Total number of sites in 2015: 712
Number of sites in 2015 used in 2006: 282
Number of sites in 2015 possibly used in 2006: 15

Out[26]:

	stn_id	stn_name	stn_code	lat	long	used_2006
0	37284	LOWER CORNING LAKE	X15:NS01DA0005	44.0503	-66.0828	1.0
1	37320	LITTLE WILES LAKE	X15:NS01EF0016	44.4000	-64.6472	1.0
2	37300	PESKOWESK LAKE	X15:NS01ED0075	44.3167	-65.2828	1.0
3	37311	LUXTON LAKE	X15:NS01ED0091	44.3617	-65.3428	1.0
4	37301	GRAFTON LAKE	X15:NS01ED0076	44.3858	-65.1775	1.0
5	37283	CEDAR LAKE	X15:NS01DA0004	44.0264	-66.1106	1.0
6	37318	MATTHEW LAKE	X15:NS01EE0031	44.3281	-64.6831	1.0
7	37313	PESKAWA LAKE	X15:NS01ED0094	44.3178	-65.3622	1.0
8	37298	BIG DAM WEST LAKE	X15:NS01ED0070	44.4608	-65.2939	1.0
9	37327	KELLY LAKE	X15:NS01EN0027	44.9833	-62.4167	-1.0

Note that the total length of this table is 712 rows - not 708 as expected. This is because of the issues described above relating to Batchawana Lake (see the rows highlighted yellow in poss_matches.xlsx). Once these ambiguities are removed, this table will contain 708 rows.

Now write these results into two output files.

In [27]:

# Fill missing values in 'used' cols with 0
old['used_2015'].fillna(value=0, inplace=True)
new['used_2006'].fillna(value=0, inplace=True)

# Paths
out_2006 = (r'\\niva-of5\osl-userdata$\JES\Documents\James_Work\Staff\Heleen_d_W\ICP_Waters\Data'
            r'\Nature_2006_2015_Update\Match_Sites\sites_2006.csv')

out_2015 = (r'\\niva-of5\osl-userdata$\JES\Documents\James_Work\Staff\Heleen_d_W\ICP_Waters\Data'
            r'\Nature_2006_2015_Update\Match_Sites\sites_2015.csv')

# Write output
old.to_csv(out_2006, 
           encoding='utf-8', 
           index=False,
           sep=';')

new.to_csv(out_2015, 
           encoding='utf-8', 
           index=False,
           sep=';')

Finally, it is necessary to go back to the 14 sites in the 2015 data with no location information and check whether they were used in 2006. With no co-ordinates to work with it's hard to be certain, but attempting to match based on site codes or subsets of sites codes return no results, so it looks as though they weren't included in the 2006 analysis.
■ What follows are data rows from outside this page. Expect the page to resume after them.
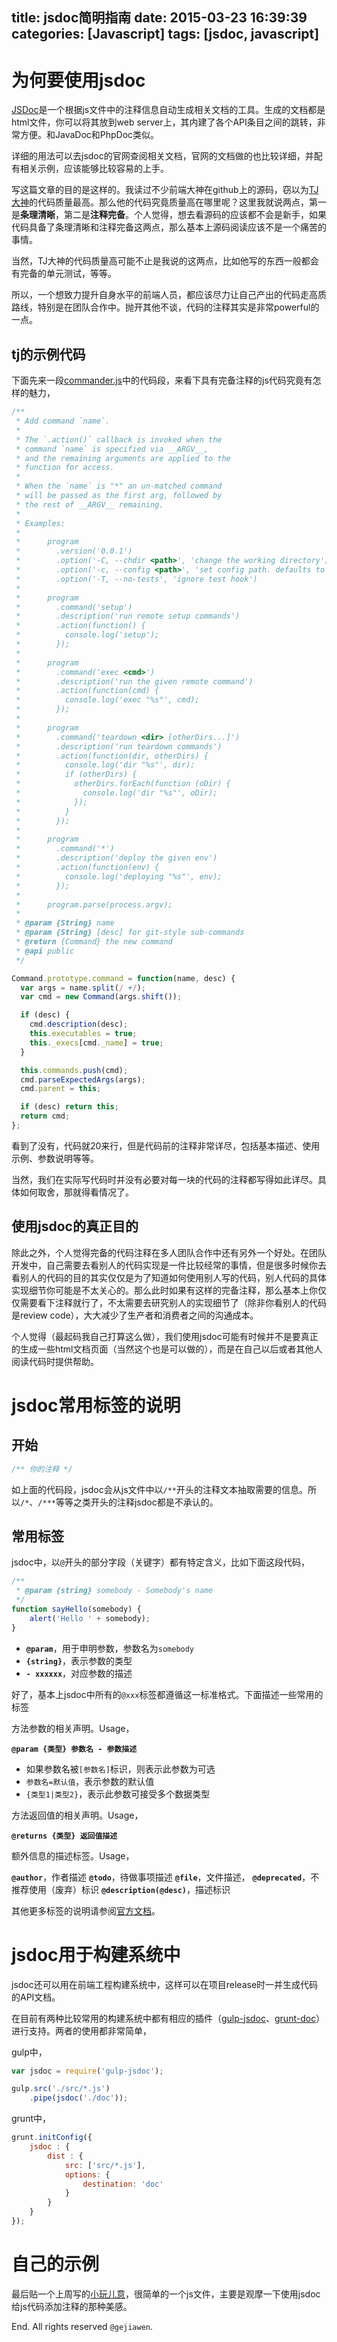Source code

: title: jsdoc简明指南
date: 2015-03-23 16:39:39
categories: [Javascript]
tags: [jsdoc, javascript]
---

# 为何要使用jsdoc

[JSDoc](http://usejsdoc.org/index.html)是一个根据js文件中的注释信息自动生成相关文档的工具。生成的文档都是html文件，你可以将其放到web server上，其内建了各个API条目之间的跳转，非常方便。和JavaDoc和PhpDoc类似。

详细的用法可以去jsdoc的官网查阅相关文档，官网的文档做的也比较详细，并配有相关示例，应该能够比较容易的上手。

写这篇文章的目的是这样的。我读过不少前端大神在github上的源码，窃以为[TJ大神](https://github.com/tj)的代码质量最高。那么他的代码究竟质量高在哪里呢？这里我就说两点，第一是**条理清晰**，第二是**注释完备**。个人觉得，想去看源码的应该都不会是新手，如果代码具备了条理清晰和注释完备这两点，那么基本上源码阅读应该不是一个痛苦的事情。

当然，TJ大神的代码质量高可能不止是我说的这两点，比如他写的东西一般都会有完备的单元测试，等等。

所以，一个想致力提升自身水平的前端人员，都应该尽力让自己产出的代码走高质路线，特别是在团队合作中。抛开其他不谈，代码的注释其实是非常powerful的一点。

## tj的示例代码

下面先来一段[commander.js](https://github.com/tj/commander.js)中的代码段，来看下具有完备注释的js代码究竟有怎样的魅力，

```javascript
/**
 * Add command `name`.
 *
 * The `.action()` callback is invoked when the
 * command `name` is specified via __ARGV__,
 * and the remaining arguments are applied to the
 * function for access.
 *
 * When the `name` is "*" an un-matched command
 * will be passed as the first arg, followed by
 * the rest of __ARGV__ remaining.
 *
 * Examples:
 *
 *      program
 *        .version('0.0.1')
 *        .option('-C, --chdir <path>', 'change the working directory')
 *        .option('-c, --config <path>', 'set config path. defaults to ./deploy.conf')
 *        .option('-T, --no-tests', 'ignore test hook')
 *
 *      program
 *        .command('setup')
 *        .description('run remote setup commands')
 *        .action(function() {
 *          console.log('setup');
 *        });
 *
 *      program
 *        .command('exec <cmd>')
 *        .description('run the given remote command')
 *        .action(function(cmd) {
 *          console.log('exec "%s"', cmd);
 *        });
 *
 *      program
 *        .command('teardown <dir> [otherDirs...]')
 *        .description('run teardown commands')
 *        .action(function(dir, otherDirs) {
 *          console.log('dir "%s"', dir);
 *          if (otherDirs) {
 *            otherDirs.forEach(function (oDir) {
 *              console.log('dir "%s"', oDir);
 *            });
 *          }
 *        });
 *
 *      program
 *        .command('*')
 *        .description('deploy the given env')
 *        .action(function(env) {
 *          console.log('deploying "%s"', env);
 *        });
 *
 *      program.parse(process.argv);
 *
 * @param {String} name
 * @param {String} [desc] for git-style sub-commands
 * @return {Command} the new command
 * @api public
 */

Command.prototype.command = function(name, desc) {
  var args = name.split(/ +/);
  var cmd = new Command(args.shift());

  if (desc) {
    cmd.description(desc);
    this.executables = true;
    this._execs[cmd._name] = true;
  }

  this.commands.push(cmd);
  cmd.parseExpectedArgs(args);
  cmd.parent = this;

  if (desc) return this;
  return cmd;
};
```

看到了没有，代码就20来行，但是代码前的注释非常详尽，包括基本描述、使用示例、参数说明等等。

当然，我们在实际写代码时并没有必要对每一块的代码的注释都写得如此详尽。具体如何取舍，那就得看情况了。

## 使用jsdoc的真正目的

除此之外，个人觉得完备的代码注释在多人团队合作中还有另外一个好处。在团队开发中，自己需要去看别人的代码实现是一件比较经常的事情，但是很多时候你去看别人的代码的目的其实仅仅是为了知道如何使用别人写的代码，别人代码的具体实现细节你可能是不太关心的。那么此时如果有这样的完备注释，那么基本上你仅仅需要看下注释就行了，不太需要去研究别人的实现细节了（除非你看别人的代码是review code），大大减少了生产者和消费者之间的沟通成本。

个人觉得（最起码我自己打算这么做），我们使用jsdoc可能有时候并不是要真正的生成一些html文档页面（当然这个也是可以做的），而是在自己以后或者其他人阅读代码时提供帮助。


# jsdoc常用标签的说明

## 开始

```javascript
/** 你的注释 */
```

如上面的代码段，jsdoc会从js文件中以`/**`开头的注释文本抽取需要的信息。所以`/*`、`/***`等等之类开头的注释jsdoc都是不承认的。

## 常用标签

jsdoc中，以`@`开头的部分字段（关键字）都有特定含义，比如下面这段代码，

```javascript
/**
 * @param {string} somebody - Somebody's name
 */
function sayHello(somebody) {
    alert('Hello ' + somebody);
}
```

- **`@param`**，用于申明参数，参数名为`somebody`
- **`{string}`**，表示参数的类型
- **`- xxxxxx`**，对应参数的描述

好了，基本上jsdoc中所有的`@xxx`标签都遵循这一标准格式。下面描述一些常用的标签

方法参数的相关声明。Usage，

**`@param {类型} 参数名 - 参数描述`**

- 如果参数名被`[参数名]`标识，则表示此参数为可选
- `参数名=默认值`，表示参数的默认值
- `{类型1|类型2}`，表示此参数可接受多个数据类型

方法返回值的相关声明。Usage，

**`@returns {类型} 返回值描述`**

额外信息的描述标签。Usage，

**`@author`**，作者描述
**`@todo`**，待做事项描述
**`@file`**，文件描述，
**`@deprecated`**，不推荐使用（废弃）标识
**`@description(@desc)`**，描述标识

其他更多标签的说明请参阅[官方文档](http://usejsdoc.org/index.html)。

# jsdoc用于构建系统中

jsdoc还可以用在前端工程构建系统中，这样可以在项目release时一并生成代码的API文档。

在目前有两种比较常用的构建系统中都有相应的插件（[gulp-jsdoc](https://www.npmjs.com/package/gulp-jsdoc)、[grunt-doc](https://www.npmjs.com/package/grunt-jsdoc)）进行支持。两者的使用都非常简单，

gulp中，

```javascript
var jsdoc = require('gulp-jsdoc');

gulp.src('./src/*.js')
    .pipe(jsdoc('./doc'));
```

grunt中，

```javascript
grunt.initConfig({
    jsdoc : {
        dist : {
            src: ['src/*.js'],
            options: {
                destination: 'doc'
            }
        }
    }
});
```

# 自己的示例

最后贴一个上周写的[小玩儿意](https://github.com/gejiawen/bullhead/blob/master/index.js)，很简单的一个js文件，主要是观摩一下使用jsdoc给js代码添加注释的那种美感。



End. All rights reserved `@gejiawen`.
6. Things to do/think about¶

There are duplicated sites in the 2015 dataset (and possibly some in the 2006 data too, though this is less clear). These need tidying up.
There are some possible matches between sites that need clarification. In paricular, some of the Swedish sites are named using codes in the 2006 data and place names in 2015, and I have no way of knowing whether these correspond. There's also some confusion over Batch(a)wana Lake, which seems to be three sites in 2006 but just one in 2015. I'm not sure how to match these up.
There are 213 common sites that can be identified based upon (slightly modified) site codes. A further 69 common sites can be identified by matching place names and screening for proximity (e.g. closer than 1 km apart). Another 15 sites are possible matches, but I can't say for sure until the issues highlighted above are cleared up.
The file poss_matches.xlsx summarises these results. The files sites_2006.xlsx and sites_2015.xlsx list the sites used in each time period, together with whether they were used in the other time period as well. Sites considered to be "possibles" are denoted by -1 in these files.
I hope these results will be fairly accurate, but it is still possible that some common sites will have been missed. This can occur if the geographic co-ordinates specified in either of the datsets are significantly wrong. I've tried to allow for this to some extent, but I don't have time to do a more thorough check this afternoon.